Spike Jonze has handled Kaufman material before with understated skill and character-based comedy that centered on storytelling before style. Michel Gondry directed Kaufman's quirky and slightly underrated Human Nature, but nothing in that film or his impressive music videos indicated he would be as brilliant as he is here. Gondry's control of cinematic language is immense; his camera and special effects crew barrel and tear through the celluloid with the kind of zeal usually reserved for 30-second commercials. Gondry manages to extend his enthusiasm for a middle section that lasts over an hour -- in fact, the structure of this film is so bizarre that because of its brief prologue, brief epilogue, and incredibly intense and thorough central sequence, it feels like the film is over before we barely get settled in our chairs.

As Gondry puts the finishing touches on Joel's mind-trip, we begin to see where it's all coming together and how to put the pieces we've observed into a coherent whole. He's a smart enough filmmaker to almost totally ignore exposition and let the images shout the message from rooftops. By the time Joel is frantically attempting to insert the woman who dumped him into every corner of his recessed childhood memories, the emotional impact of the necessity to recall details is enough to make the viewer burst into tears. And if you never thought the words "lost and gone forever" in the song "My Darlin' Clementine" could break your heart, you haven't seen this film.

While Carrey is surprisingly wonderful as Joel (I've never been overly impressed with either his comic or dramatic acting, but here he tones down his physical abilities in order to convey the weight of a life re-examined), Kate Winslet as Clementine explodes with an energy matched only in Holy Smoke and her astounding debut, Heavenly Creatures. Kirsten Dunst, Tom Wilkinson, Elijah Wood, and Mark Ruffalo also excel in their smaller roles, especially Dunst in another complicated part for a girl coming of age and trying to reconcile her desires with her fears. At times Ruffalo and Dunst are given too much stoner humor by Kaufman's spontaneous dialogue, and Wood's motivations come close to the contrivances that marked Being John Malkovich and Adaptation's machinery. But there is so much passion and intelligence in this blazingly original film that any false notes will fall on deaf ears already ringing from the melodious beauty of Gondry's camerawork (aided by delirious inspiration from Spike Lee vet DP Ellen Kuras) and Kaufman's writing.
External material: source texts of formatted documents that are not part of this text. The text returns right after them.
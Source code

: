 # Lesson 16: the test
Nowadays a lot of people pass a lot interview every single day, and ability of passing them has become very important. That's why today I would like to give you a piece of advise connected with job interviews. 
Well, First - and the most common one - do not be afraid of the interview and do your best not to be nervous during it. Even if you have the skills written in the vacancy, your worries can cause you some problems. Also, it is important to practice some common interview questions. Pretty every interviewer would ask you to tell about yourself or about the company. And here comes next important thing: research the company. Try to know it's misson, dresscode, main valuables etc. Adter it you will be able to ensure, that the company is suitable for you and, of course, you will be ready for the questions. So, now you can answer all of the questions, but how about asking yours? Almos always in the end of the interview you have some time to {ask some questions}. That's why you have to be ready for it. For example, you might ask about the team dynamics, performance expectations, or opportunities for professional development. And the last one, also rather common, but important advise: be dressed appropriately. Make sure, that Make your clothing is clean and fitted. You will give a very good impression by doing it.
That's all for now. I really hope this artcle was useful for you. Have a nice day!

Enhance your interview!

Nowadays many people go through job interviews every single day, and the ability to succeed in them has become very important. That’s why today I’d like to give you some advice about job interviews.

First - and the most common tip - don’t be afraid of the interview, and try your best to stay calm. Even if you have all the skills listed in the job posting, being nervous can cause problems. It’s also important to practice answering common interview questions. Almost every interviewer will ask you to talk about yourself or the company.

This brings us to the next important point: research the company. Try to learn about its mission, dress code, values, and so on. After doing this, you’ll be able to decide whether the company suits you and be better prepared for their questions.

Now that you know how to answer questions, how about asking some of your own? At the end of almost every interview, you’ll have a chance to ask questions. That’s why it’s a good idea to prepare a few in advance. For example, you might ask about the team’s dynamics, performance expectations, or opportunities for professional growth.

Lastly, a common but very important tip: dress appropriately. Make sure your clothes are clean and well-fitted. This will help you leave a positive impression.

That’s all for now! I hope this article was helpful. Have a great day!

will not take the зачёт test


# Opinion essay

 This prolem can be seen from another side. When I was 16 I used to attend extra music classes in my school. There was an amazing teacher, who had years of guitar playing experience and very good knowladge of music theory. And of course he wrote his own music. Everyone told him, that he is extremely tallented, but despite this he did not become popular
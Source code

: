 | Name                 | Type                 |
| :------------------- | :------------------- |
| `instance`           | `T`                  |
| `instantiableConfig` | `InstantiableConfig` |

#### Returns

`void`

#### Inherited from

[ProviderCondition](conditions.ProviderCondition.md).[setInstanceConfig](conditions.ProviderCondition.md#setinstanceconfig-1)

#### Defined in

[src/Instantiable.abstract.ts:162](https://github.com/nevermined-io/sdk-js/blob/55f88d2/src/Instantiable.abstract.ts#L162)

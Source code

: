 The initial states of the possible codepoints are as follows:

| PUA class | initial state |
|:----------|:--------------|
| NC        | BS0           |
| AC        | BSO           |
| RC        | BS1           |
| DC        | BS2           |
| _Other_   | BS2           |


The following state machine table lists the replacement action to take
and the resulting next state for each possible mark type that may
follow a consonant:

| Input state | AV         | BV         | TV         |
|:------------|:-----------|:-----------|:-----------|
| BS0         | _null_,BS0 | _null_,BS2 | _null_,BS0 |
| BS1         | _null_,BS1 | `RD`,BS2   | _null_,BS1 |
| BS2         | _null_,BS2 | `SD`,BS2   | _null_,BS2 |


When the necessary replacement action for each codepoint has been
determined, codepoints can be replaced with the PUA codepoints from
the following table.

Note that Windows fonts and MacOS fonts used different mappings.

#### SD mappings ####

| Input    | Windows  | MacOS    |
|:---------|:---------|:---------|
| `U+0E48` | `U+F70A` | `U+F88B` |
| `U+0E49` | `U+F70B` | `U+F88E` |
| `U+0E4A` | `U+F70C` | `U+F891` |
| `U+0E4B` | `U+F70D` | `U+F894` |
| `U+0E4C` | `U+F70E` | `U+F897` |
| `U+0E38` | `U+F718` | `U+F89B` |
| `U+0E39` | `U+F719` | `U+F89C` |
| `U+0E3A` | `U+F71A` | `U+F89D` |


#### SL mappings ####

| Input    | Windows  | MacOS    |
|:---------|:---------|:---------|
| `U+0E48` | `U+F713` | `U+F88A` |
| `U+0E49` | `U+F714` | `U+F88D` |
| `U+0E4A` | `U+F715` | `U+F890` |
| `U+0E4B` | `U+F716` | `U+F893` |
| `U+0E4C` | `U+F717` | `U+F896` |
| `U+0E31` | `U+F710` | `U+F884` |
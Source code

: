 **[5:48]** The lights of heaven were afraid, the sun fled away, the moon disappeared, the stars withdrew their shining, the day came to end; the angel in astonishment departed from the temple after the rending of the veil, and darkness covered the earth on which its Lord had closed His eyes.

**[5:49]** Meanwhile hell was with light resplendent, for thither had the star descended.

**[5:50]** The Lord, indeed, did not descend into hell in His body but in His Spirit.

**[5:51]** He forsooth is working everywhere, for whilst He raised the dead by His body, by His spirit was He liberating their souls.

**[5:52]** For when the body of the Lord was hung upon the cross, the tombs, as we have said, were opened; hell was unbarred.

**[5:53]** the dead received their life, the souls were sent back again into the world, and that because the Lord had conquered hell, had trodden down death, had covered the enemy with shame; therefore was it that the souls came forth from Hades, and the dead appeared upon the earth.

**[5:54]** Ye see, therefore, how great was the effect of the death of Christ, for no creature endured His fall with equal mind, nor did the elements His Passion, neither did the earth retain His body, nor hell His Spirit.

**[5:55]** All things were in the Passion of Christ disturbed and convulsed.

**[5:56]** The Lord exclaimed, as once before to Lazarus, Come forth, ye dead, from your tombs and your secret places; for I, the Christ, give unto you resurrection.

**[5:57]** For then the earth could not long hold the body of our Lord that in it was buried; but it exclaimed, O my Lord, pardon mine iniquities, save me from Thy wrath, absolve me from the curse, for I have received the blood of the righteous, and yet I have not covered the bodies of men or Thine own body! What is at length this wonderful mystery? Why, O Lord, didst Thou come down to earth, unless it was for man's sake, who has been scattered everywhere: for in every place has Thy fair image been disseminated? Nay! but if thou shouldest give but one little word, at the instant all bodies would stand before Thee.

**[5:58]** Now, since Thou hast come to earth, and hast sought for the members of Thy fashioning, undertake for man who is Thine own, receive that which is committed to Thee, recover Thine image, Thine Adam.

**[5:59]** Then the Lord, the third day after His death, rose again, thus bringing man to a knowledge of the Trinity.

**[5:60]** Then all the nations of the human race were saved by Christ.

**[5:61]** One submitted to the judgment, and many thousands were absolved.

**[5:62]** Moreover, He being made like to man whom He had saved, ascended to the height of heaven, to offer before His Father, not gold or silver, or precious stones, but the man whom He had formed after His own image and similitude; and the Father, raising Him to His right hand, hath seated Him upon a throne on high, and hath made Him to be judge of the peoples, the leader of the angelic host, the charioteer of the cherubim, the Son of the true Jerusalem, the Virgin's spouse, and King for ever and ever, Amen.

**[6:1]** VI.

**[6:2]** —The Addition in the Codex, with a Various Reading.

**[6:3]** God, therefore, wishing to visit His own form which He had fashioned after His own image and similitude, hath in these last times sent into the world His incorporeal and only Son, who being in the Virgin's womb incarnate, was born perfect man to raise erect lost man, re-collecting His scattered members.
When this film confronts us with the question of how to live with the knowledge of the past and the knowledge of the future, it's an absolute thrill to re-discover the perfection of that fleeting present which knows no pain, no loss, and -- for a moment -- no compromise.

***

[Note: a second viewing has lessened some of my small problems with the film, which has just grown in brilliance as I've spent time thinking about it and seeing it again to get a better read on the structure -- which marvelously maps out a relationship in reverse and culminates in a powerful scene that reduces a lifetime's worth of love into one night, making Gondry's masterpiece the most emotionally touching movie I've seen in years; this is one for the books, folks]

astroglide
01-17-2005, 11:12 PM
uh...

theBruiser500
01-23-2005, 12:26 PM
I just watched Eternel Sunshine of the Spotless Mind again, great movie. There are a lot of little amusing things you see in the movie watching it a second time, for instance, Clementine falls on the ice and says "ouch i hurt my butt" and then later in the movie the next day she looks in the mirror and there is the bruise on her butt from falling on the ice. So in conclusion, great movie.